Postcards From the Trash Heap: The Disappearing Tracks of the Thought Thief

So the previous entry "Postcards From the Edge" was an old idea meant to be workshopped here with an eye on submission to McSweeneys Internet Tendency, which I thought suited the tenor of the piece, anchored as it is to easy wordplay and pop-obscure allusion. Turns out I was right, because McSweeneys published somebody else's version of the same concept last year:


This writer takes a different approach, tracing U2's career through the ages and ultimately it's a MUCH more polished piece than mine. And funny. The writer has published extensively on McSweeneys.net as well as on Nerve.com and a number of other lesser-known literary-type-places.

I could swear that I rehearsed a voiceover version of this in a bad Irish accent on a disgusting plaid couch in Boston before I ever even journeyed midwestward, so over FOUR years ago.

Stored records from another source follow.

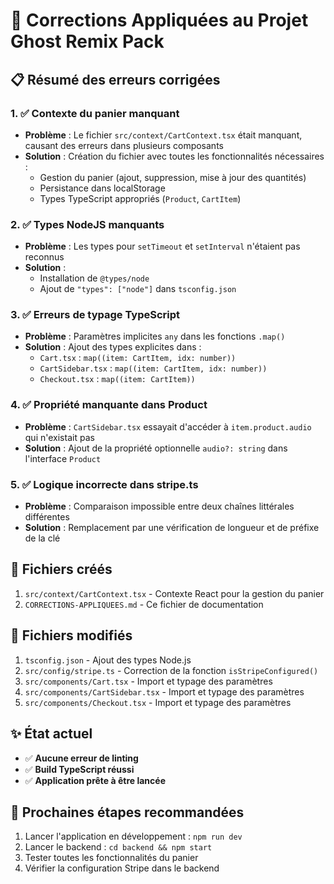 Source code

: # 🔧 Corrections Appliquées au Projet Ghost Remix Pack

## 📋 Résumé des erreurs corrigées

### 1. ✅ **Contexte du panier manquant**
- **Problème** : Le fichier `src/context/CartContext.tsx` était manquant, causant des erreurs dans plusieurs composants
- **Solution** : Création du fichier avec toutes les fonctionnalités nécessaires :
  - Gestion du panier (ajout, suppression, mise à jour des quantités)
  - Persistance dans localStorage
  - Types TypeScript appropriés (`Product`, `CartItem`)

### 2. ✅ **Types NodeJS manquants**
- **Problème** : Les types pour `setTimeout` et `setInterval` n'étaient pas reconnus
- **Solution** : 
  - Installation de `@types/node`
  - Ajout de `"types": ["node"]` dans `tsconfig.json`

### 3. ✅ **Erreurs de typage TypeScript**
- **Problème** : Paramètres implicites `any` dans les fonctions `.map()`
- **Solution** : Ajout des types explicites dans :
  - `Cart.tsx` : `map((item: CartItem, idx: number))`
  - `CartSidebar.tsx` : `map((item: CartItem, idx: number))`
  - `Checkout.tsx` : `map((item: CartItem))`

### 4. ✅ **Propriété manquante dans Product**
- **Problème** : `CartSidebar.tsx` essayait d'accéder à `item.product.audio` qui n'existait pas
- **Solution** : Ajout de la propriété optionnelle `audio?: string` dans l'interface `Product`

### 5. ✅ **Logique incorrecte dans stripe.ts**
- **Problème** : Comparaison impossible entre deux chaînes littérales différentes
- **Solution** : Remplacement par une vérification de longueur et de préfixe de la clé

## 📁 Fichiers créés
1. `src/context/CartContext.tsx` - Contexte React pour la gestion du panier
2. `CORRECTIONS-APPLIQUEES.md` - Ce fichier de documentation

## 📝 Fichiers modifiés
1. `tsconfig.json` - Ajout des types Node.js
2. `src/config/stripe.ts` - Correction de la fonction `isStripeConfigured()`
3. `src/components/Cart.tsx` - Import et typage des paramètres
4. `src/components/CartSidebar.tsx` - Import et typage des paramètres
5. `src/components/Checkout.tsx` - Import et typage des paramètres

## ✨ État actuel
- ✅ **Aucune erreur de linting**
- ✅ **Build TypeScript réussi**
- ✅ **Application prête à être lancée**

## 🚀 Prochaines étapes recommandées
1. Lancer l'application en développement : `npm run dev`
2. Lancer le backend : `cd backend && npm start`
3. Tester toutes les fonctionnalités du panier
4. Vérifier la configuration Stripe dans le backend
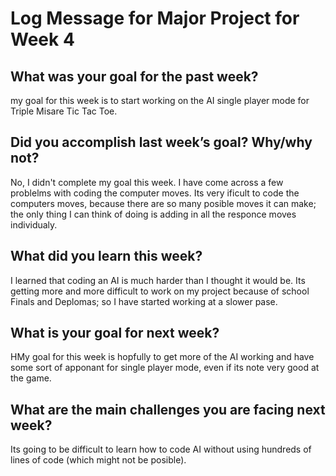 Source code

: # Log Message for Major Project for Week 4
## What was your goal for the past week?

my goal for this week is to start working on the AI single player mode for Triple Misare Tic Tac Toe.

## Did you accomplish last week’s goal? Why/why not?

No, I didn't complete my goal this week.  I have come across a few problelms with coding the computer moves.  Its very ificult to code the computers moves, because there are so many posible moves it can make; the only thing I can think of doing is adding in all the responce moves individualy.  

## What did you learn this week?

I learned that coding an AI is much harder than I thought it would be.  Its getting more and more difficult to work on my project because of school Finals and Deplomas; so I have started working at a slower pase.

## What is your goal for next week?

HMy goal for this week is hopfully to get more of the AI working and have some sort of apponant for single player mode, even if its note very good at the game.

## What are the main challenges you are facing next week?

Its going to be difficult to learn how to code AI without using hundreds of lines of code (which might not be posible).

I could swear. But maybe my mind plays tricks and I unwittingly plucked the idea out of the ether. It's possible the memory is fabricated or out of sequence. This, ultimately, is why we write things down. As a supplement to our cobwebbed memories. It's an idea at least as old as Plato's Phaedrus. So this is the marshy terrain of intellectual property. I thought of it, you thought of it ... but if you write it down (and publish it), you stick a flag in the idea and all else is relegated to the status of hearsay.

Coincidentally, just a week or so ago, I dealt with plagiarism in a student's paper for the first time. I was incensed, and then saddened, and then nervous and she was contrite and then tears... But then I was shaken from my righteousness by a conversation that roused a dormant memory. I cheated when I was an undergraduate too. I went out to do godknowswhat and roommate and energetic philosopher Mike wrote my paper on Rousseau. He may have even volunteered to do it (he would read Nietzsche WHILE doing pushups). It's not the same as pasting sentences from Sparknotes into your paper, but still cheating.

AND THEN (as if life spun out like the "threads" of the web) last night, I finally saw the documentary about Marla Olmstead, four year old painter. And though her story certainly does generate questions about modern art and its interpretations, Marla's paintings seem to be a HOAX of the first order, which resonated with the discussion of my dissertation writing group earlier that day, as a friend and colleague is writing about "fake" autobiographies (I just now realized she should call this chapter "Grand Theft Auto," a stolen self). She's looking at early 20th century examples like James Weldon Johnson's "Autobiography of an Ex-Coloured Man," which was a fiction presented as fact in 1912 to cash in on the cache of African-American true-life testimony that had currency since the slave narrative and then re-presented as a novel during the Harlem Renaissance, when it was ok for a black man to be outed as an avant-garde Modernist . But it made me think of Oprah-disgraced James Frye or doubts clouding the veracity of Dave Eggers pomo-memoir. In each case, it's a convoluted idea market.

To sum up: sometimes you get there and there's already a flag. Sometimes you plant your flag in someone else's rightful spot. Sometimes you willfully plant the wrong flag.


Shawna said...

It's cool to read your writing. I totally remember that crusty plaid couch.

Madhurima said...

I guess the one thing film does establish about the nature of Modern Art is that, really, its meaning continues to depend on who the artist is. If we take into question the nature of modernism itself, of course this is no shock.

Still, I wonder, what would have happened if the parents had said from the beginning (if, that is, they did help out the kid) that she was getting direction? I mean, child mathematicians get taught math, child musicians are expected to get training from their music teachers, etc. What is it about art that insists that it be completely "original"?